(Pictures paired with source code)
-*-

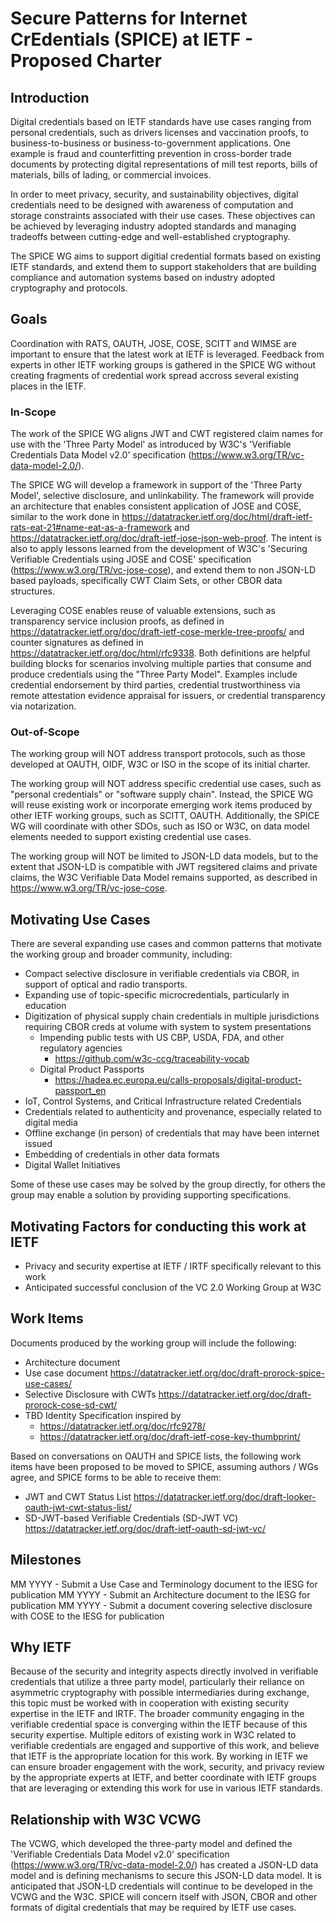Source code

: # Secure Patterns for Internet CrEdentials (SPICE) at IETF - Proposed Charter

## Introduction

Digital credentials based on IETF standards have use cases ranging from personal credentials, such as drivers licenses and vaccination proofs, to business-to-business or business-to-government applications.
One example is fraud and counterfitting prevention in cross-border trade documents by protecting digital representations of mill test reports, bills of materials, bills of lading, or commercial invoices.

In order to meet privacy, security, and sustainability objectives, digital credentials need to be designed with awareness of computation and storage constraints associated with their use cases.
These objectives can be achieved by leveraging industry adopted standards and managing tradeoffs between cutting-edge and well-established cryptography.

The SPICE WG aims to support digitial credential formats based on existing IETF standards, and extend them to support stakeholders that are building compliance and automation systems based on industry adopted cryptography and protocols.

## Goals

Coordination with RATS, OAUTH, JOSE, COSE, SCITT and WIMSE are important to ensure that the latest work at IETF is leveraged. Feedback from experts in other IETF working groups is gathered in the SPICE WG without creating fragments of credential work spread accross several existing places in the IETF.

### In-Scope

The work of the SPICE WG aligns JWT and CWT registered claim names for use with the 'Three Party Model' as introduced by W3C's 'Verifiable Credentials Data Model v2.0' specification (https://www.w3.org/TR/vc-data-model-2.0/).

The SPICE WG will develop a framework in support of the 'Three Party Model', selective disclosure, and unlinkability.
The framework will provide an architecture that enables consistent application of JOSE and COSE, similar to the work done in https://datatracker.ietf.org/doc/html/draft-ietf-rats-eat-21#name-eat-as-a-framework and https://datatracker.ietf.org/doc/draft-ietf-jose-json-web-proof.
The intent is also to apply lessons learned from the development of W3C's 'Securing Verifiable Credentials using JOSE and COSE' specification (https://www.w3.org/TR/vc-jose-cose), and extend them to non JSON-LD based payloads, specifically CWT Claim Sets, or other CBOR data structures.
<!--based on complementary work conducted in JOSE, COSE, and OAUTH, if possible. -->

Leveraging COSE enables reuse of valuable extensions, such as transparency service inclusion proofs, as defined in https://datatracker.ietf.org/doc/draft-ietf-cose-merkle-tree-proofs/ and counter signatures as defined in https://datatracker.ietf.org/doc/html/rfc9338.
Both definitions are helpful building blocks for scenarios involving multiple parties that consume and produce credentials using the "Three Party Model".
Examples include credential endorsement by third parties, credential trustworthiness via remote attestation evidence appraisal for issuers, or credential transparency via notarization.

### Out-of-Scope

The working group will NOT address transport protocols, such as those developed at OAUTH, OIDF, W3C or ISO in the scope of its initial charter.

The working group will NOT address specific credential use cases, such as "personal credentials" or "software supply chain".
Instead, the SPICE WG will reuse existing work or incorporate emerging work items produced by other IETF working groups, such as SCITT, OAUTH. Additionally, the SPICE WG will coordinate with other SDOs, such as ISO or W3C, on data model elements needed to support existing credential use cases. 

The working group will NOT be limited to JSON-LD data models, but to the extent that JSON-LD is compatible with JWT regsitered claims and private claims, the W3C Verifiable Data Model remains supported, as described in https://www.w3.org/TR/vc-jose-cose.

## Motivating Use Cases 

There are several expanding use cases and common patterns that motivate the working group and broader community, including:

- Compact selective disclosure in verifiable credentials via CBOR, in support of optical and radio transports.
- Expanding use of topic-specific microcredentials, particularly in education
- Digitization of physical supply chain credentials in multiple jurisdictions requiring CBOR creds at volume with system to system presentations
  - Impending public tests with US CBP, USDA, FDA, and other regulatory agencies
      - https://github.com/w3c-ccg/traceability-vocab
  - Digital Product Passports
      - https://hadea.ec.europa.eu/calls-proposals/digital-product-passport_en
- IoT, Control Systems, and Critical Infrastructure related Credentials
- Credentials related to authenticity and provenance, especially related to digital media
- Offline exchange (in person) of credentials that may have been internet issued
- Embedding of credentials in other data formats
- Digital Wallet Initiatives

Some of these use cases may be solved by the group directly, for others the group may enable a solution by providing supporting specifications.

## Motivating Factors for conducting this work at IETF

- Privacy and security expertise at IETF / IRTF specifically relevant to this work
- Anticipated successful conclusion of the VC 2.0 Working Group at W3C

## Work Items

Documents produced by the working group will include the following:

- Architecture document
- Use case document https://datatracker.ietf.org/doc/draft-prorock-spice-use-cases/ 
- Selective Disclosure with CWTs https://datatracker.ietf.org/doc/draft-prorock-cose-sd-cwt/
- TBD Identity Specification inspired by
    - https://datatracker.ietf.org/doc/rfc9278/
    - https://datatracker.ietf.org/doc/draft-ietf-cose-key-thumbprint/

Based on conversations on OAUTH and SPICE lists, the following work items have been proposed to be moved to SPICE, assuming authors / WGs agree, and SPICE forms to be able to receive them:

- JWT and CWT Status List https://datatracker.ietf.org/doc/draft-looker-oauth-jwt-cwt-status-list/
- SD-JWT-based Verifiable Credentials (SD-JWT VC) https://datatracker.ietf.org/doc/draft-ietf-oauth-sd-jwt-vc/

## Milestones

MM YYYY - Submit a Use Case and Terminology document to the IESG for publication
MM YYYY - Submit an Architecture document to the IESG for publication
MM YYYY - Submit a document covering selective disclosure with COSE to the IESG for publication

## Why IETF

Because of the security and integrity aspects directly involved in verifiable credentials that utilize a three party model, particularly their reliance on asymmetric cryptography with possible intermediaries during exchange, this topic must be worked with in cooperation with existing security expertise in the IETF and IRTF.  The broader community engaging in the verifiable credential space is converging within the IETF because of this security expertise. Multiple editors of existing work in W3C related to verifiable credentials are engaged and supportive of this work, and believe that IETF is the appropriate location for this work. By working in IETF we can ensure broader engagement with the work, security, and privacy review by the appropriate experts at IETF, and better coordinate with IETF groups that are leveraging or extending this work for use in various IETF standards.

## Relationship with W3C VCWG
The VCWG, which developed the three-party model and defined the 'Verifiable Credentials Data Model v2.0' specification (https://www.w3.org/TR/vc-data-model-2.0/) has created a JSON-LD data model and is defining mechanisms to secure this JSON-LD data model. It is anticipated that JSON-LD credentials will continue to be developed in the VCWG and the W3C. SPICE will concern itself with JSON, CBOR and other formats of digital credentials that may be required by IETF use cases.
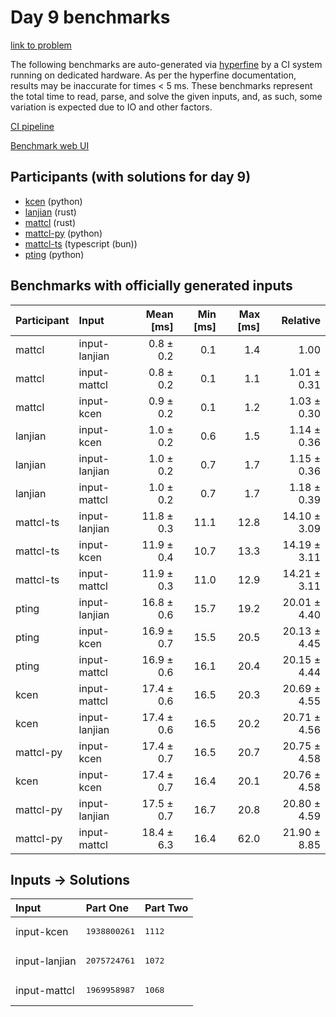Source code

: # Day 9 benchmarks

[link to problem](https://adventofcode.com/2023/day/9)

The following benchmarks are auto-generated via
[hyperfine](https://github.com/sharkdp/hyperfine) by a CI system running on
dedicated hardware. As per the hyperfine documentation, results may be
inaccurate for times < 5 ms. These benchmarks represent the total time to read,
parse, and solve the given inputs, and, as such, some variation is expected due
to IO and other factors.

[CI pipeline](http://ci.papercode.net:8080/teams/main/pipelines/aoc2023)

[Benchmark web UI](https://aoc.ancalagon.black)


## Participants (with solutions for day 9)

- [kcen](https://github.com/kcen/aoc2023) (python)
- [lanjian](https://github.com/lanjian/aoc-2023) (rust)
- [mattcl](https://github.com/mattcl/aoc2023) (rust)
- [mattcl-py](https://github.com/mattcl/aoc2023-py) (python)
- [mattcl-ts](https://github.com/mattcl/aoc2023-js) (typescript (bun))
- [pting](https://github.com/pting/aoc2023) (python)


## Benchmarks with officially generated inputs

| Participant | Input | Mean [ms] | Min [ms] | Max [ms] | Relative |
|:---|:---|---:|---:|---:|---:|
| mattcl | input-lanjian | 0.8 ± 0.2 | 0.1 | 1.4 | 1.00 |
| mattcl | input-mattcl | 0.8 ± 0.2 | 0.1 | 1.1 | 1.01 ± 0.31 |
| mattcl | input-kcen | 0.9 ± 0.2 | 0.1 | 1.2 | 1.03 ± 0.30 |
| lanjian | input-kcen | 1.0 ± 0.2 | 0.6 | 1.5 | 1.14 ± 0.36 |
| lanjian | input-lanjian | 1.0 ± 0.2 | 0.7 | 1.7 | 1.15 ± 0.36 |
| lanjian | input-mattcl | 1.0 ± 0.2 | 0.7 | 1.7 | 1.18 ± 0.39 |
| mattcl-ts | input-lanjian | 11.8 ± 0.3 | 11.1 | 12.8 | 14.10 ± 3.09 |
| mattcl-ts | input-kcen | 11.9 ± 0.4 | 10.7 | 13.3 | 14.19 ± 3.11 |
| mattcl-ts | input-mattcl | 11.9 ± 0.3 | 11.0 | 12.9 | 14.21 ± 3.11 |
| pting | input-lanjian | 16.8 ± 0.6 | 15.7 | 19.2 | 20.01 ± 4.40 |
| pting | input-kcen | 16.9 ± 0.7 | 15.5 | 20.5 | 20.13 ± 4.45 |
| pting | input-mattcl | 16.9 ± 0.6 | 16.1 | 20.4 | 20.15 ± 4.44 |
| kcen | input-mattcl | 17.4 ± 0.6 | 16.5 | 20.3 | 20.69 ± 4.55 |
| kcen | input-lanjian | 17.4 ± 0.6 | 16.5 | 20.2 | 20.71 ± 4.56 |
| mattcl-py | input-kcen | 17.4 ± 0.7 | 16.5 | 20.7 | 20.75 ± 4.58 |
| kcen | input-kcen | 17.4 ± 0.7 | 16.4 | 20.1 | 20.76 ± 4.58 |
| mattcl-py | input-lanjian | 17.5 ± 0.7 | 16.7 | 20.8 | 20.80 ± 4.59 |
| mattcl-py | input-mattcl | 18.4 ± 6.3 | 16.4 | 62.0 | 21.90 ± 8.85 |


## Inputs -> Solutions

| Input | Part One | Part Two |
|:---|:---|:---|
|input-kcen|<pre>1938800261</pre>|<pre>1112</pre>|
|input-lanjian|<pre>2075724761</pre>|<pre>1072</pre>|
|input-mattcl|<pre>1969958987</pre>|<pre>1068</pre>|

-*-

Pull out all lines from the entries above that include the word "been".

- Offline exchange (in person) of credentials that may have been internet issued
Based on conversations on OAUTH and SPICE lists, the following work items have been proposed to be moved to SPICE, assuming authors / WGs agree, and SPICE forms to be able to receive them:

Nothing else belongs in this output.